What follows is a set of records. Retype them exactly, leaving out the pictures.

RECORDS FOR THE TASK: Begin

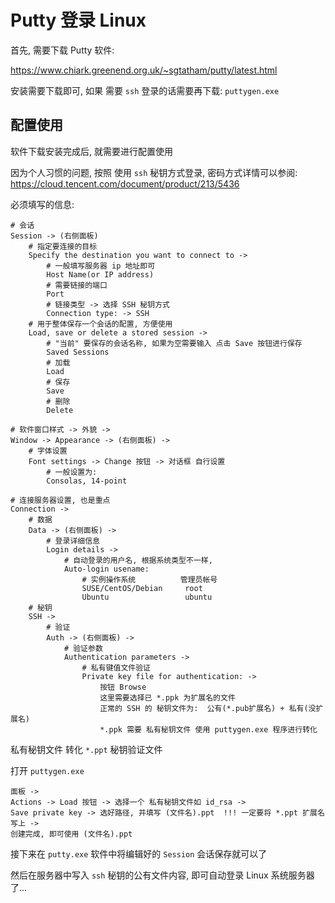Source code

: ﻿# Putty 登录 Linux

首先, 需要下载 Putty 软件:

https://www.chiark.greenend.org.uk/~sgtatham/putty/latest.html

安装需要下载即可, 如果 需要 `ssh` 登录的话需要再下载: `puttygen.exe`

## 配置使用
软件下载安装完成后, 就需要进行配置使用

因为个人习惯的问题, 按照 使用 `ssh` 秘钥方式登录, 密码方式详情可以参阅: https://cloud.tencent.com/document/product/213/5436

必须填写的信息:
```shell
# 会话
Session -> (右侧面板)
    # 指定要连接的目标
    Specify the destination you want to connect to ->
        # 一般填写服务器 ip 地址即可
        Host Name(or IP address)
        # 需要链接的端口
        Port
        # 链接类型 -> 选择 SSH 秘钥方式
        Connection type: -> SSH
    # 用于整体保存一个会话的配置, 方便使用
    Load, save or delete a stored session ->
        # "当前" 要保存的会话名称, 如果为空需要输入 点击 Save 按钮进行保存
        Saved Sessions
        # 加载
        Load
        # 保存
        Save
        # 删除
        Delete
```

```shell
# 软件窗口样式 -> 外貌 ->
Window -> Appearance -> (右侧面板) ->
    # 字体设置
    Font settings -> Change 按钮 -> 对话框 自行设置
        # 一般设置为:
        Consolas, 14-point
```

```shell
# 连接服务器设置, 也是重点
Connection ->
    # 数据
    Data -> (右侧面板) ->
        # 登录详细信息
        Login details ->
            # 自动登录的用户名, 根据系统类型不一样,
            Auto-login usename:
                # 实例操作系统          管理员帐号
                SUSE/CentOS/Debian     root
                Ubuntu                 ubuntu
    # 秘钥
    SSH ->
        # 验证
        Auth -> (右侧面板) ->
            # 验证参数
            Authentication parameters ->
                # 私有键值文件验证
                Private key file for authentication: ->
                    按钮 Browse
                    这里需要选择已 *.ppk 为扩展名的文件
                    正常的 SSH 的 秘钥文件为:  公有(*.pub扩展名) + 私有(没扩展名)
                    *.ppk 需要 私有秘钥文件 使用 puttygen.exe 程序进行转化
```

私有秘钥文件 转化 `*.ppt` 秘钥验证文件

打开 `puttygen.exe`
```shell
面板 ->
Actions -> Load 按钮 -> 选择一个 私有秘钥文件如 id_rsa ->
Save private key -> 选好路径, 并填写 (文件名).ppt  !!! 一定要将 *.ppt 扩展名写上 ->
创建完成, 即可使用 (文件名).ppt
```

接下来在 `putty.exe` 软件中将编辑好的 `Session` 会话保存就可以了

然后在服务器中写入 `ssh` 秘钥的公有文件内容, 即可自动登录 Linux 系统服务器了...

RECORDS FOR THE TASK: End

## FINISHED EXERCISE
Source code

: ﻿# Putty 登录 Linux

首先, 需要下载 Putty 软件:

https://www.chiark.greenend.org.uk/~sgtatham/putty/latest.html

安装需要下载即可, 如果 需要 `ssh` 登录的话需要再下载: `puttygen.exe`

## 配置使用
软件下载安装完成后, 就需要进行配置使用

因为个人习惯的问题, 按照 使用 `ssh` 秘钥方式登录, 密码方式详情可以参阅: https://cloud.tencent.com/document/product/213/5436

必须填写的信息:
```shell
# 会话
Session -> (右侧面板)
    # 指定要连接的目标
    Specify the destination you want to connect to ->
        # 一般填写服务器 ip 地址即可
        Host Name(or IP address)
        # 需要链接的端口
        Port
        # 链接类型 -> 选择 SSH 秘钥方式
        Connection type: -> SSH
    # 用于整体保存一个会话的配置, 方便使用
    Load, save or delete a stored session ->
        # "当前" 要保存的会话名称, 如果为空需要输入 点击 Save 按钮进行保存
        Saved Sessions
        # 加载
        Load
        # 保存
        Save
        # 删除
        Delete
```

```shell
# 软件窗口样式 -> 外貌 ->
Window -> Appearance -> (右侧面板) ->
    # 字体设置
    Font settings -> Change 按钮 -> 对话框 自行设置
        # 一般设置为:
        Consolas, 14-point
```

```shell
# 连接服务器设置, 也是重点
Connection ->
    # 数据
    Data -> (右侧面板) ->
        # 登录详细信息
        Login details ->
            # 自动登录的用户名, 根据系统类型不一样,
            Auto-login usename:
                # 实例操作系统          管理员帐号
                SUSE/CentOS/Debian     root
                Ubuntu                 ubuntu
    # 秘钥
    SSH ->
        # 验证
        Auth -> (右侧面板) ->
            # 验证参数
            Authentication parameters ->
                # 私有键值文件验证
                Private key file for authentication: ->
                    按钮 Browse
                    这里需要选择已 *.ppk 为扩展名的文件
                    正常的 SSH 的 秘钥文件为:  公有(*.pub扩展名) + 私有(没扩展名)
                    *.ppk 需要 私有秘钥文件 使用 puttygen.exe 程序进行转化
```

私有秘钥文件 转化 `*.ppt` 秘钥验证文件

打开 `puttygen.exe`
```shell
面板 ->
Actions -> Load 按钮 -> 选择一个 私有秘钥文件如 id_rsa ->
Save private key -> 选好路径, 并填写 (文件名).ppt  !!! 一定要将 *.ppt 扩展名写上 ->
创建完成, 即可使用 (文件名).ppt
```

接下来在 `putty.exe` 软件中将编辑好的 `Session` 会话保存就可以了

然后在服务器中写入 `ssh` 秘钥的公有文件内容, 即可自动登录 Linux 系统服务器了...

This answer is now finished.